Personne n'est saint
J'ai passé quelques jours de vacances dans un village situé sur les rives du lac de Garde où le souvenir de deux chrétiens, Giuseppe Nascimbeni et Maria Domenica Mantovani, cofondateurs de l'Institut des Petites Sœurs de la Sainte Famille, est toujours présent. Inconus de la plupart des personnes, ils ont tous les deux été déclarés bienheureux, lui en 1983 et elle en 2000, première étape sur la voie de la pleine reconnaissance ecclésiastique de leur sainteté.
On m'a raconté leur histoire vraiment exemplaire, non seulement en raison de leurs vertus respectives, comme il se doit pour la canonisation, mais également parce que la vie de ce prêtre et de sa première disciple raconte l'histoire d'une Italie, celle de la région de Vérone entre le XIXe siècle et le XXe siècle, profondément enracinée dans la tradition catholique, mais aussi dramatiquement pauvre et victime de la désagrégation sociale en raison de l'émigration forcée.
Outre les "vertus héroïques" des deux fondateurs, ce qui m'a frappé dans le récit de leur histoire, c'est de savoir qu'un peu plus de vingt ans après le début de la vie de l'Institut, 120 sœurs avaient participé à la Première Guerre mondiale en tant qu'infirmières. Personne ne sait ce qu'elles ont dû voir, vivre, souffrir, quelles sont les "vertus héroïques" qu'elles ont été en mesure de vivre dans ce drame démesuré que les livres d'histoire appellent la Première Guerre mondiale, mais que le Pape Benoît XV a plus justement défini comme le "massacre inutile".
Il ne s'agit bien sûr que d'un exemple, mais il soulève cependant une question fondamentale et importante pour les catholiques: qui sont les saints? Même sous la forte pression critique de la Réforme luthérienne, l'Eglise catholique n'a jamais voulu renoncer à sa réserve précieuse d'hommes et de femmes qui, au cours de l'histoire, ont été considérés par l'autorité ecclésiastique comme dignes de l'honneur des autels.
Même la petite réforme tentée par Paul VI, qui visait à distinguer les figures réelles des figures légendaires, n'a pas réussi à ébranler la tradition profondément enracinée du culte de nombreux saints, mythiques peut-être, mais bien ancrés dans les différentes réalités territoriales, l'histoire des coutumes et les identités populaires.
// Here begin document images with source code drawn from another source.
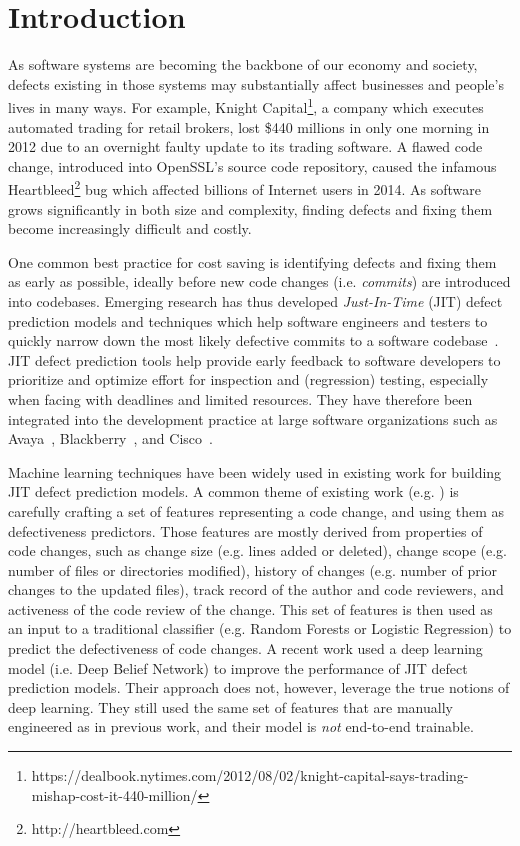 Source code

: \section{Introduction}
\label{sec:intro}
As software systems are becoming the backbone of our economy and society, defects existing in those systems may substantially affect businesses and people's lives  in many ways. For example, Knight Capital\footnote{https://dealbook.nytimes.com/2012/08/02/knight-capital-says-trading-mishap-cost-it-440-million/}, a company which executes automated trading  for retail brokers, lost \$440 millions in only one morning in 2012 due to an overnight faulty update to its trading software. A flawed code change, introduced into OpenSSL's source code repository, caused the infamous Heartbleed\footnote{http://heartbleed.com} bug which affected billions of Internet users in 2014. As software grows significantly in both size and complexity, finding defects and fixing them become increasingly difficult and costly.

One common best practice for cost saving is identifying defects and fixing them as early as possible, ideally before new code changes (i.e. \emph{commits}) are introduced into codebases. Emerging research has thus developed \emph{Just-In-Time} (JIT) defect prediction models and techniques which help software engineers and testers to quickly narrow down the most likely defective commits to a software codebase~\cite{KameiS16,D'Ambros:2012:EDP}. JIT defect prediction tools help provide early feedback to software developers to prioritize and optimize effort for inspection and (regression) testing, especially when facing with deadlines and limited resources. They have therefore been integrated into the development practice at large software organizations such as Avaya~\cite{Mockus2000}, Blackberry~\cite{Shihab:2012:ISR}, and Cisco~\cite{Tantithamthavorn:2015:IMP}.

Machine learning techniques have been widely used in existing work for building JIT defect prediction models. A common theme of existing work (e.g. \cite{Kamei:2013:LES,Kim:2008:CSC,Kononenko:2015,Mockus2000}) is carefully crafting a set of features representing a code change, and using them as defectiveness predictors. Those features are mostly derived from properties of code changes, such as change size (e.g. lines added or deleted), change scope (e.g. number of files or directories modified), history of changes (e.g. number of prior changes to the updated files), track record of the author and code reviewers, and activeness of the code review of the change. This set of features is then used as an input to a traditional classifier (e.g. Random Forests or Logistic Regression) to predict the defectiveness of code changes. A recent work \cite{Yang:2015:DLJ}  used a deep learning model (i.e. Deep Belief Network) to improve the performance of JIT defect prediction models. Their approach does not, however, leverage the true notions of deep learning. They still used the same set of features that are manually engineered as in previous work, and their model is \emph{not} end-to-end trainable.

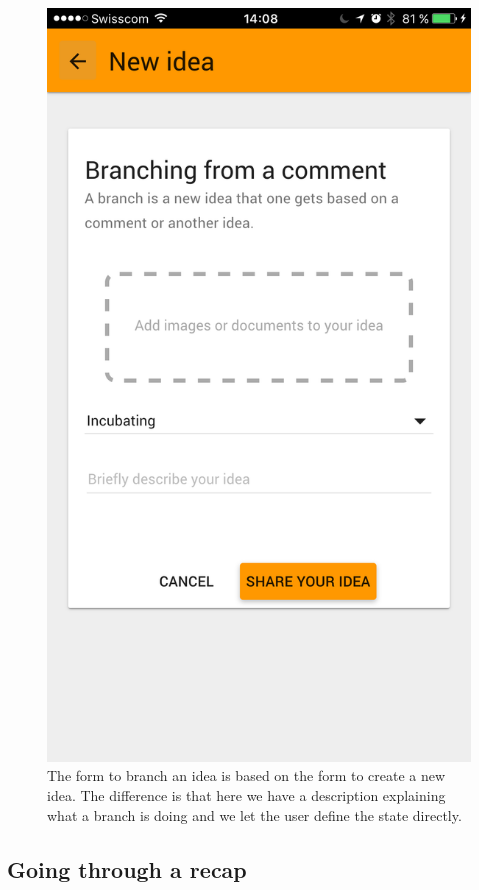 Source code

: \documentclass[a4paper,12pt,twoside]{article}
\begin{document}
\begin{figure}[!htb]
\begin{minipage}[t]{.32\textwidth}
        \includegraphics[width=\textwidth]{images/flow_branch_2.png}
        \caption{The form to branch an idea is based on the form to create a new idea. The difference is that here we have a description explaining what a branch is doing and we let the user define the state directly.}
    \end{minipage}
\end{figure}

\clearpage
\subsection{Going through a recap}
\label{sec.recapFlow}
\end{document}
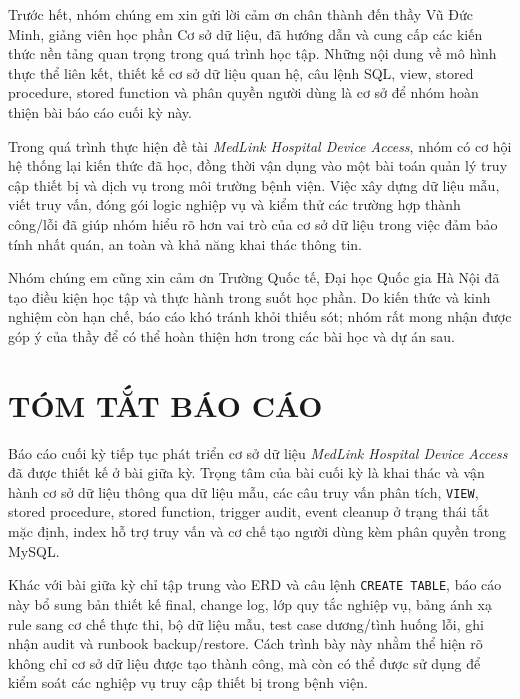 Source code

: \documentclass[12pt, a4paper, oneside, openany]{report}
\begin{document}
Trước hết, nhóm chúng em xin gửi lời cảm ơn chân thành đến thầy Vũ Đức Minh, giảng viên học phần Cơ sở dữ liệu, đã hướng dẫn và cung cấp các kiến thức nền tảng quan trọng trong quá trình học tập. Những nội dung về mô hình thực thể liên kết, thiết kế cơ sở dữ liệu quan hệ, câu lệnh SQL, view, stored procedure, stored function và phân quyền người dùng là cơ sở để nhóm hoàn thiện bài báo cáo cuối kỳ này.

Trong quá trình thực hiện đề tài \textit{MedLink Hospital Device Access}, nhóm có cơ hội hệ thống lại kiến thức đã học, đồng thời vận dụng vào một bài toán quản lý truy cập thiết bị và dịch vụ trong môi trường bệnh viện. Việc xây dựng dữ liệu mẫu, viết truy vấn, đóng gói logic nghiệp vụ và kiểm thử các trường hợp thành công/lỗi đã giúp nhóm hiểu rõ hơn vai trò của cơ sở dữ liệu trong việc đảm bảo tính nhất quán, an toàn và khả năng khai thác thông tin.

Nhóm chúng em cũng xin cảm ơn Trường Quốc tế, Đại học Quốc gia Hà Nội đã tạo điều kiện học tập và thực hành trong suốt học phần. Do kiến thức và kinh nghiệm còn hạn chế, báo cáo khó tránh khỏi thiếu sót; nhóm rất mong nhận được góp ý của thầy để có thể hoàn thiện hơn trong các bài học và dự án sau.

\clearpage

\chapter*{TÓM TẮT BÁO CÁO}

Báo cáo cuối kỳ tiếp tục phát triển cơ sở dữ liệu \textit{MedLink Hospital Device Access} đã được thiết kế ở bài giữa kỳ. Trọng tâm của bài cuối kỳ là khai thác và vận hành cơ sở dữ liệu thông qua dữ liệu mẫu, các câu truy vấn phân tích, \texttt{VIEW}, stored procedure, stored function, trigger audit, event cleanup ở trạng thái tắt mặc định, index hỗ trợ truy vấn và cơ chế tạo người dùng kèm phân quyền trong MySQL.

Khác với bài giữa kỳ chỉ tập trung vào ERD và câu lệnh \texttt{CREATE TABLE}, báo cáo này bổ sung bản thiết kế final, change log, lớp quy tắc nghiệp vụ, bảng ánh xạ rule sang cơ chế thực thi, bộ dữ liệu mẫu, test case dương/tình huống lỗi, ghi nhận audit và runbook backup/restore. Cách trình bày này nhằm thể hiện rõ không chỉ cơ sở dữ liệu được tạo thành công, mà còn có thể được sử dụng để kiểm soát các nghiệp vụ truy cập thiết bị trong bệnh viện.

\clearpage
\tableofcontents
\clearpage
\listoffigures
\clearpage
\listoftables
\clearpage
{}
\end{document}
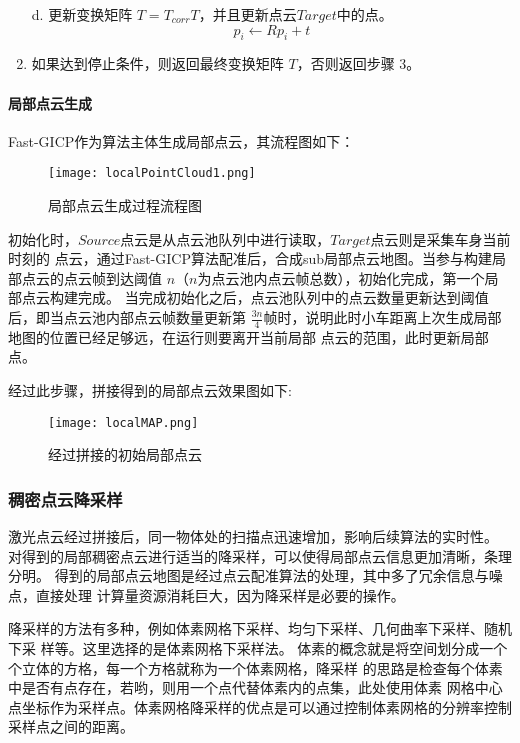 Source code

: \begin{enumerate}
d. 更新变换矩阵 $T=T_{corr}T$，并且更新点云$Target$中的点。
\begin{equation}
    p_i \leftarrow Rp_i + t
\end{equation}

    \item 如果达到停止条件，则返回最终变换矩阵 $T$，否则返回步骤 3。

\end{enumerate}

\paragraph{局部点云生成}
Fast-GICP作为算法主体生成局部点云，其流程图如下：
\begin{figure}[ht]
    \centering
    \texttt{[image: localPointCloud1.png]}
    \caption{局部点云生成过程流程图}
\end{figure}
初始化时，$Source$点云是从点云池队列中进行读取，$Target$点云则是采集车身当前时刻的
点云，通过Fast-GICP算法配准后，合成sub局部点云地图。当参与构建局部点云的点云帧到达阈值
$n$（$n$为点云池内点云帧总数），初始化完成，第一个局部点云构建完成。
当完成初始化之后，点云池队列中的点云数量更新达到阈值后，即当点云池内部点云帧数量更新第
$\frac{3n}{4}$帧时，说明此时小车距离上次生成局部地图的位置已经足够远，在运行则要离开当前局部
点云的范围，此时更新局部点。

经过此步骤，拼接得到的局部点云效果图如下:
\begin{figure}[ht]
    \centering
    \texttt{[image: localMAP.png]}
    \caption{经过拼接的初始局部点云}
\end{figure}



\subsubsection{稠密点云降采样}
激光点云经过拼接后，同一物体处的扫描点迅速增加，影响后续算法的实时性。
对得到的局部稠密点云进行适当的降采样，可以使得局部点云信息更加清晰，条理分明。
得到的局部点云地图是经过点云配准算法的处理，其中多了冗余信息与噪点，直接处理
计算量资源消耗巨大，因为降采样是必要的操作。

降采样的方法有多种，例如体素网格下采样、均匀下采样、几何曲率下采样、随机下采
样等。这里选择的是体素网格下采样法。
体素的概念就是将空间划分成一个个立体的方格，每一个方格就称为一个体素网格，降采样
的思路是检查每个体素中是否有点存在，若哟，则用一个点代替体素内的点集，此处使用体素
网格中心点坐标作为采样点。体素网格降采样的优点是可以通过控制体素网格的分辨率控制
采样点之间的距离。

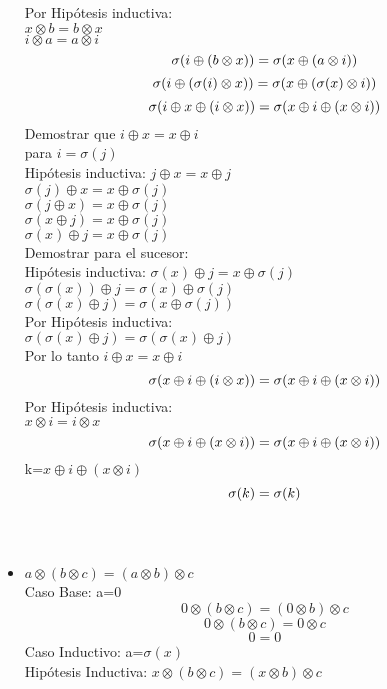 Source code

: \documentclass{article}
\begin{document}
\begin{itemize}
\[\]
Por Hipótesis inductiva:\\
$x \otimes b=b\otimes x$\\
$i \otimes a=a\otimes i$
\[
     \sigma(i\oplus (b \otimes x)) = \sigma(x\oplus(a \otimes i)) \\
\]
\[
     \sigma(i\oplus (\sigma(i) \otimes x)) = \sigma(x\oplus(\sigma(x) \otimes i)) \\
\]
\[
     \sigma(i\oplus x\oplus (i \otimes x)) = \sigma(x\oplus i \oplus (x \otimes i)) \\
\]
Demostrar que $i\oplus x=x\oplus i$\\
para $i=\sigma (j)$\\
Hipótesis inductiva: $j\oplus x=x\oplus j$\\
$\sigma(j)\oplus x=x\oplus \sigma(j)$\\
$\sigma(j\oplus x)=x\oplus \sigma(j)$\\
$\sigma(x\oplus j)=x\oplus \sigma(j)$\\
$\sigma(x)\oplus j=x\oplus \sigma(j)$\\
Demostrar para el sucesor:\\
Hipótesis inductiva: $\sigma(x)\oplus j=x\oplus \sigma(j)$\\
$\sigma(\sigma(x))\oplus j=\sigma(x)\oplus \sigma(j)$\\
$\sigma(\sigma(x)\oplus j)=\sigma(x\oplus \sigma(j))$\\
Por Hipótesis inductiva:\\
$\sigma(\sigma(x)\oplus j)=\sigma(\sigma(x)\oplus j)$\\
Por lo tanto $i\oplus x=x\oplus i$
\[
     \sigma(x\oplus i\oplus (i \otimes x)) = \sigma(x\oplus i \oplus (x \otimes i)) \\
\]
Por Hipótesis inductiva:\\
$x\otimes i=i\otimes x$
\[
     \sigma(x\oplus i\oplus (x \otimes i)) = \sigma(x\oplus i \oplus (x \otimes i)) \\
\]
k=$x\oplus i\oplus (x \otimes i)$
\[
     \sigma(k) = \sigma(k) \\
\]
\\\\
        \item{$a \otimes (b \otimes c)=(a\otimes b)\otimes c$}\\
\large{Caso Base:}
a=0
\[
       0 \otimes (b \otimes c)=(0\otimes b)\otimes c
\]
\[
       0 \otimes (b \otimes c)=0\otimes c
\]
\[
       0=0 
\]
\large{Caso Inductivo:}
a=$\sigma(x)$\\
Hipótesis Inductiva:
$x \otimes (b \otimes c)=(x\otimes b)\otimes c$

\end{itemize}
\end{document}
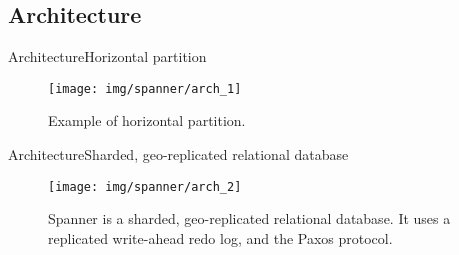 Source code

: \documentclass[10pt]{beamer}
\newcommand{\1}{
        	\setbeamertemplate{background}{
        		\texttt{[image: img/1]}
        		\tikz[overlay] \fill[fill opacity=0.75,fill=white] (0,0) rectangle (-\paperwidth,\paperheight);
        	}
}
\begin{document}
\subsection{Architecture}

\begin{frame}{Architecture}{Horizontal partition}
	\begin{figure}[]
		\centering
		\texttt{[image: img/spanner/arch\_1]}
		\label{img:mot2}
		\caption{Example of horizontal partition.}
	\end{figure}
\end{frame}

\begin{frame}{Architecture}{Sharded, geo-replicated relational database}
	\begin{figure}[]
		\centering
		\texttt{[image: img/spanner/arch\_2]}
		\label{img:mot2}
		\caption{Spanner is a sharded, geo-replicated relational database. It uses a replicated write-ahead redo log, and the Paxos protocol.}
	\end{figure}
\end{frame}

\end{document}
Le Magistère a toujours préféré s'engager à corriger les déviances et les abus éventuels plutôt que de renoncer à un élément considéré comme fondamental dans la pédagogie de la foi: par leur exemplarité, les saints sont des pierres milliaires qui montrent le chemin à tous ceux qui veulent suivre l'Evangile.
Et pourtant, même en ce qui concerne cette pratique de la foi catholique qu'est le culte des saints, quelque chose a changé et "mes" 120 Petites Sœurs de la Sainte Famille qui, même sans formation spécifique d'infirmière, se sont généreusement lancées dans le soulagement des blessures du massacre inutile, frappent, selon moi, aux portes de l'histoire de la sainteté pour faire reconnaître leur juste place. Pas par ambition, mais par justice. D'autre part, grâce au Concile, nous avons désormais pris conscience que, lorsque l'on fait de la sainteté le mérite d'un petit nombre, on dilapide son immense valeur au lieu de l'investir, et que la fidélité au don du baptême est plus importante que toute hiérarchie de la perfection.
L'apôtre Paul n'a-t-il pas appelé tous les chrétiens "saints"? Et ce nombre symbolique de 144.000 dans l'Apocalypse ne nous rappelle-t-il pas que même la sainteté forgée par le martyre est une grâce accordée à la multitude?
Ce n'est donc pas une coïncidence si le Pape François, dans son exhortation apostolique Gaudete et Exsultate sur l'appel à la sainteté dans le monde contemporain (19 mars 2018), insiste sur la sainteté témoignée par les saints de la porte à côté, rappelle les "vertus héroïques" des médecins et des infirmières dans les mois les plus sombres de la pandémie et nous invite à discerner "les signes de sainteté que le Seigneur nous présente à travers les membres les plus humbles" du peuple de Dieu (n. 7). Un peuple qui, en fait, n'est pas saint parce qu'il est vertueux, mais parce que son Dieu est saint (cf. Lévitique, 19, 2).
En paraphrasant les paroles de François, nous pourrions dire que personne n'est saint par lui-même. Dans les niches des autels, il n'y a de place que pour un seul à la fois. Mais ce n'est pas le cas, cependant, dans l'histoire de Dieu avec son peuple.